#### Recorded information

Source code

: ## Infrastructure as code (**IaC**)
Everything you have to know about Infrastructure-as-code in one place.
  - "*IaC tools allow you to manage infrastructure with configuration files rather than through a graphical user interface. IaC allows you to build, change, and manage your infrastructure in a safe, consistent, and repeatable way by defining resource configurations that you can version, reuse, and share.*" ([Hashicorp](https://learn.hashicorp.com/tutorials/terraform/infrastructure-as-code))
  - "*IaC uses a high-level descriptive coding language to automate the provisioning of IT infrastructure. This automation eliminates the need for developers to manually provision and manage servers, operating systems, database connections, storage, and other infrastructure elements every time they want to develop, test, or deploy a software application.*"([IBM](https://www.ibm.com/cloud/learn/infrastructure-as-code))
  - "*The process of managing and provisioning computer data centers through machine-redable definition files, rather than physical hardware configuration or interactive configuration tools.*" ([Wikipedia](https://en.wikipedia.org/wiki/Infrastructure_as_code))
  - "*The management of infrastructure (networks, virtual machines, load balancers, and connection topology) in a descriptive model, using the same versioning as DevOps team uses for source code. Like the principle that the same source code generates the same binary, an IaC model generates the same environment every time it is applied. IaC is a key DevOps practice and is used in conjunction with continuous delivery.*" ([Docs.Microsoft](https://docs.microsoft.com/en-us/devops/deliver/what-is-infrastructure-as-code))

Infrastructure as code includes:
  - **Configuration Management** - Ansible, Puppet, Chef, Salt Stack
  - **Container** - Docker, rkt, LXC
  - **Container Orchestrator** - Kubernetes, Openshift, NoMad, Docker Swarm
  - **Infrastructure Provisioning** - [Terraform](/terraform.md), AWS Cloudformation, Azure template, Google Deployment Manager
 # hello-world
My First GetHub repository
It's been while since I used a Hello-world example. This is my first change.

########

## Task to carry out:
Your reply should hold only the lines from the first line of the records through the one with "Everything you have", reproduced word for word.

## Solution for this exercise:
Source code

: ## Infrastructure as code (**IaC**)
Everything you have to know about Infrastructure-as-code in one place.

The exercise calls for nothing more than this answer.